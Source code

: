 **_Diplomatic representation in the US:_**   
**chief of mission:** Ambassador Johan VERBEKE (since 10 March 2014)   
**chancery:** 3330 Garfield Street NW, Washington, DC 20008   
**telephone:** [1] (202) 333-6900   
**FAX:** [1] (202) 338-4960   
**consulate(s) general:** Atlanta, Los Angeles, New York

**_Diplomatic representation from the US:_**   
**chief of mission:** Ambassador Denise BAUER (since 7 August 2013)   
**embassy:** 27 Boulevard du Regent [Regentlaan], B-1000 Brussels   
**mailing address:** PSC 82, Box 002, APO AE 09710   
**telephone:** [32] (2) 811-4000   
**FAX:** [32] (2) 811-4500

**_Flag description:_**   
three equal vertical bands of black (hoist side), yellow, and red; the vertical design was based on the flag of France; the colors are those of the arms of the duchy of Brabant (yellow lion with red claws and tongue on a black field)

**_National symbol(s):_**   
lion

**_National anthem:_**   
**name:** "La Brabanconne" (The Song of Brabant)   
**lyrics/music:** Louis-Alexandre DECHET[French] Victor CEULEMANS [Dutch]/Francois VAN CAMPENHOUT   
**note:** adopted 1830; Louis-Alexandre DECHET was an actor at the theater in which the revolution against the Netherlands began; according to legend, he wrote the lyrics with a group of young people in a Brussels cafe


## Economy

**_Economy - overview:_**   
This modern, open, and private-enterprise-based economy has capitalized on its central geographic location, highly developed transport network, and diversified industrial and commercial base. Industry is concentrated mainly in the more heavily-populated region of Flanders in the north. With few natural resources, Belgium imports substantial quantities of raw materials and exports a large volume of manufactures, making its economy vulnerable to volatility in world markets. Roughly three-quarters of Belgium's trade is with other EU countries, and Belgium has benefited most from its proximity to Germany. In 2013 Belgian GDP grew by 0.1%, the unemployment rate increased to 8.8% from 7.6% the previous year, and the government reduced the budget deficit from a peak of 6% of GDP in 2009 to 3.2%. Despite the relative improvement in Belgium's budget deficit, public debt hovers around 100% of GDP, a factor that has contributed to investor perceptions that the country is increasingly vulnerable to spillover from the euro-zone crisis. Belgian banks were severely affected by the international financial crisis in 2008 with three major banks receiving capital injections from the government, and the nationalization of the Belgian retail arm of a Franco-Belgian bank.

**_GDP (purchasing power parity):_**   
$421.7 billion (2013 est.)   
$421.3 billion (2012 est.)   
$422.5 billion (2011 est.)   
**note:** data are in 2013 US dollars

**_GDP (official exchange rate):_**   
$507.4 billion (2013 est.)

|---|

■ **ASSIGNMENT**
Using the entries above, give again exactly the lines from the line holding "Washington, DC 20008" through the line holding "7 August 2013)". Include both end lines and nothing else.

■ **SOLUTION FOR THIS PROBLEM**
**chancery:** 3330 Garfield Street NW, Washington, DC 20008   
**telephone:** [1] (202) 333-6900   
**FAX:** [1] (202) 338-4960   
**consulate(s) general:** Atlanta, Los Angeles, New York

**_Diplomatic representation from the US:_**   
**chief of mission:** Ambassador Denise BAUER (since 7 August 2013)   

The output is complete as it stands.